====== RECORDS SUPPLIED

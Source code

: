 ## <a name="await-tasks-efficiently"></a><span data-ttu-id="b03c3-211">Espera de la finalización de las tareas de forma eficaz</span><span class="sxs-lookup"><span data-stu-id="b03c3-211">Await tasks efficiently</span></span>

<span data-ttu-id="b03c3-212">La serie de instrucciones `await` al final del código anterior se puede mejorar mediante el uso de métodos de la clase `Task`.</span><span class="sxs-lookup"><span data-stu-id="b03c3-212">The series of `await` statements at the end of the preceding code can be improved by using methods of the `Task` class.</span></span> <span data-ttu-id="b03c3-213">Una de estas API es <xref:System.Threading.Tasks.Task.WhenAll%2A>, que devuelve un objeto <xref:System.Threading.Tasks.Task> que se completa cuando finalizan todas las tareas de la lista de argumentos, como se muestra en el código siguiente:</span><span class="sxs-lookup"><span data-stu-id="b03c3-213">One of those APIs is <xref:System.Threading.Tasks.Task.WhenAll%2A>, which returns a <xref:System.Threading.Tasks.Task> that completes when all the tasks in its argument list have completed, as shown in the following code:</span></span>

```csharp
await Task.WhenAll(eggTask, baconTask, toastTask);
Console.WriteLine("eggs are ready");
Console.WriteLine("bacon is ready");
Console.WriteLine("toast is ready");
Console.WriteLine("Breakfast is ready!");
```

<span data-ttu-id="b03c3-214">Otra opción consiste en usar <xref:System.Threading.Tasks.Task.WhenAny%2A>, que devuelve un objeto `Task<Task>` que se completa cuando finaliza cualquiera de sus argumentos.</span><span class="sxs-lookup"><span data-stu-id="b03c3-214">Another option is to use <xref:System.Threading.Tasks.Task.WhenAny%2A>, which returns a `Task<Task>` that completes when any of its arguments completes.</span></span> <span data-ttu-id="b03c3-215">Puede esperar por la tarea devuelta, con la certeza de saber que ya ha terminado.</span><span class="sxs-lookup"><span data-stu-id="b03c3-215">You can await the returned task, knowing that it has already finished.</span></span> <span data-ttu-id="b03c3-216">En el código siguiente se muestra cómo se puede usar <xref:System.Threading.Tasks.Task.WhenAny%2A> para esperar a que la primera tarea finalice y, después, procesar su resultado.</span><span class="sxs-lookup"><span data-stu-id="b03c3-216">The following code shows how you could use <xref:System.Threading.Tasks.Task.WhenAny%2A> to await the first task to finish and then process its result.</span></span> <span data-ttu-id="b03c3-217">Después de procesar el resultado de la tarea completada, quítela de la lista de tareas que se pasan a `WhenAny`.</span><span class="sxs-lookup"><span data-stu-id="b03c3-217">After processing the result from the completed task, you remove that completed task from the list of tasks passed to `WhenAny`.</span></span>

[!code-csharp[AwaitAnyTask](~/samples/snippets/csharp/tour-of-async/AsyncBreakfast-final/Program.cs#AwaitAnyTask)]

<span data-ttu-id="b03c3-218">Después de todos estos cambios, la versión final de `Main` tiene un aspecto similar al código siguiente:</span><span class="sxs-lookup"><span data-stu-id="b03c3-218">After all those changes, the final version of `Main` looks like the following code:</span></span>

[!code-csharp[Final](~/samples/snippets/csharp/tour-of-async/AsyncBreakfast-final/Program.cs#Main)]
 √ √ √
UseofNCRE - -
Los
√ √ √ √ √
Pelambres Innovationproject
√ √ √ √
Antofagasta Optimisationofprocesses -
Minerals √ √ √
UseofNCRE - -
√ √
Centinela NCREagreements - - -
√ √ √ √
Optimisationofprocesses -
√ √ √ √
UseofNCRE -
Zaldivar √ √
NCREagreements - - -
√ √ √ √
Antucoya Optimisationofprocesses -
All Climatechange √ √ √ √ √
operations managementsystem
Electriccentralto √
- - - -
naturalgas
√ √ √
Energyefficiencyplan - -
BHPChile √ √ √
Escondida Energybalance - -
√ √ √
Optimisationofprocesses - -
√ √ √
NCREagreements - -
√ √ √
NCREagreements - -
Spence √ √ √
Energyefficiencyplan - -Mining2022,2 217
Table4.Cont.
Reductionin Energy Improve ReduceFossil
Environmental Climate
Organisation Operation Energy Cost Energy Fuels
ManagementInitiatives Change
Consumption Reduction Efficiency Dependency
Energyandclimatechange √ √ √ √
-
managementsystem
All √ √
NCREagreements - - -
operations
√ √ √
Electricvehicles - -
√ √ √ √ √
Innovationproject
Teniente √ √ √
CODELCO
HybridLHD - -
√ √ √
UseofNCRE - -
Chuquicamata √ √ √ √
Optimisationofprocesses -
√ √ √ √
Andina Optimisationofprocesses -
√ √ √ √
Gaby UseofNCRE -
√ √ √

============

AIM OF THE EXERCISE:
Write the entries out once more, exactly as given.

EXERCISE OUTPUT:
Source code

: ## <a name="await-tasks-efficiently"></a><span data-ttu-id="b03c3-211">Espera de la finalización de las tareas de forma eficaz</span><span class="sxs-lookup"><span data-stu-id="b03c3-211">Await tasks efficiently</span></span>

<span data-ttu-id="b03c3-212">La serie de instrucciones `await` al final del código anterior se puede mejorar mediante el uso de métodos de la clase `Task`.</span><span class="sxs-lookup"><span data-stu-id="b03c3-212">The series of `await` statements at the end of the preceding code can be improved by using methods of the `Task` class.</span></span> <span data-ttu-id="b03c3-213">Una de estas API es <xref:System.Threading.Tasks.Task.WhenAll%2A>, que devuelve un objeto <xref:System.Threading.Tasks.Task> que se completa cuando finalizan todas las tareas de la lista de argumentos, como se muestra en el código siguiente:</span><span class="sxs-lookup"><span data-stu-id="b03c3-213">One of those APIs is <xref:System.Threading.Tasks.Task.WhenAll%2A>, which returns a <xref:System.Threading.Tasks.Task> that completes when all the tasks in its argument list have completed, as shown in the following code:</span></span>

```csharp
await Task.WhenAll(eggTask, baconTask, toastTask);
Console.WriteLine("eggs are ready");
Console.WriteLine("bacon is ready");
Console.WriteLine("toast is ready");
Console.WriteLine("Breakfast is ready!");
```

<span data-ttu-id="b03c3-214">Otra opción consiste en usar <xref:System.Threading.Tasks.Task.WhenAny%2A>, que devuelve un objeto `Task<Task>` que se completa cuando finaliza cualquiera de sus argumentos.</span><span class="sxs-lookup"><span data-stu-id="b03c3-214">Another option is to use <xref:System.Threading.Tasks.Task.WhenAny%2A>, which returns a `Task<Task>` that completes when any of its arguments completes.</span></span> <span data-ttu-id="b03c3-215">Puede esperar por la tarea devuelta, con la certeza de saber que ya ha terminado.</span><span class="sxs-lookup"><span data-stu-id="b03c3-215">You can await the returned task, knowing that it has already finished.</span></span> <span data-ttu-id="b03c3-216">En el código siguiente se muestra cómo se puede usar <xref:System.Threading.Tasks.Task.WhenAny%2A> para esperar a que la primera tarea finalice y, después, procesar su resultado.</span><span class="sxs-lookup"><span data-stu-id="b03c3-216">The following code shows how you could use <xref:System.Threading.Tasks.Task.WhenAny%2A> to await the first task to finish and then process its result.</span></span> <span data-ttu-id="b03c3-217">Después de procesar el resultado de la tarea completada, quítela de la lista de tareas que se pasan a `WhenAny`.</span><span class="sxs-lookup"><span data-stu-id="b03c3-217">After processing the result from the completed task, you remove that completed task from the list of tasks passed to `WhenAny`.</span></span>

[!code-csharp[AwaitAnyTask](~/samples/snippets/csharp/tour-of-async/AsyncBreakfast-final/Program.cs#AwaitAnyTask)]

<span data-ttu-id="b03c3-218">Después de todos estos cambios, la versión final de `Main` tiene un aspecto similar al código siguiente:</span><span class="sxs-lookup"><span data-stu-id="b03c3-218">After all those changes, the final version of `Main` looks like the following code:</span></span>

[!code-csharp[Final](~/samples/snippets/csharp/tour-of-async/AsyncBreakfast-final/Program.cs#Main)]
 √ √ √
UseofNCRE - -
Los
√ √ √ √ √
Pelambres Innovationproject
√ √ √ √
Antofagasta Optimisationofprocesses -
Minerals √ √ √
UseofNCRE - -
√ √
Centinela NCREagreements - - -
√ √ √ √
Optimisationofprocesses -
√ √ √ √
UseofNCRE -
Zaldivar √ √
NCREagreements - - -
√ √ √ √
Antucoya Optimisationofprocesses -
All Climatechange √ √ √ √ √
operations managementsystem
Electriccentralto √
- - - -
naturalgas
√ √ √
Energyefficiencyplan - -
BHPChile √ √ √
Escondida Energybalance - -
√ √ √
Optimisationofprocesses - -
√ √ √
NCREagreements - -
√ √ √
NCREagreements - -
Spence √ √ √
Energyefficiencyplan - -Mining2022,2 217
Table4.Cont.
Reductionin Energy Improve ReduceFossil
Environmental Climate
Organisation Operation Energy Cost Energy Fuels
ManagementInitiatives Change
Consumption Reduction Efficiency Dependency
Energyandclimatechange √ √ √ √
-
managementsystem
All √ √
NCREagreements - - -
operations
√ √ √
Electricvehicles - -
√ √ √ √ √
Innovationproject
Teniente √ √ √
CODELCO
HybridLHD - -
√ √ √
UseofNCRE - -
Chuquicamata √ √ √ √
Optimisationofprocesses -
√ √ √ √
Andina Optimisationofprocesses -
√ √ √ √
Gaby UseofNCRE -
√ √ √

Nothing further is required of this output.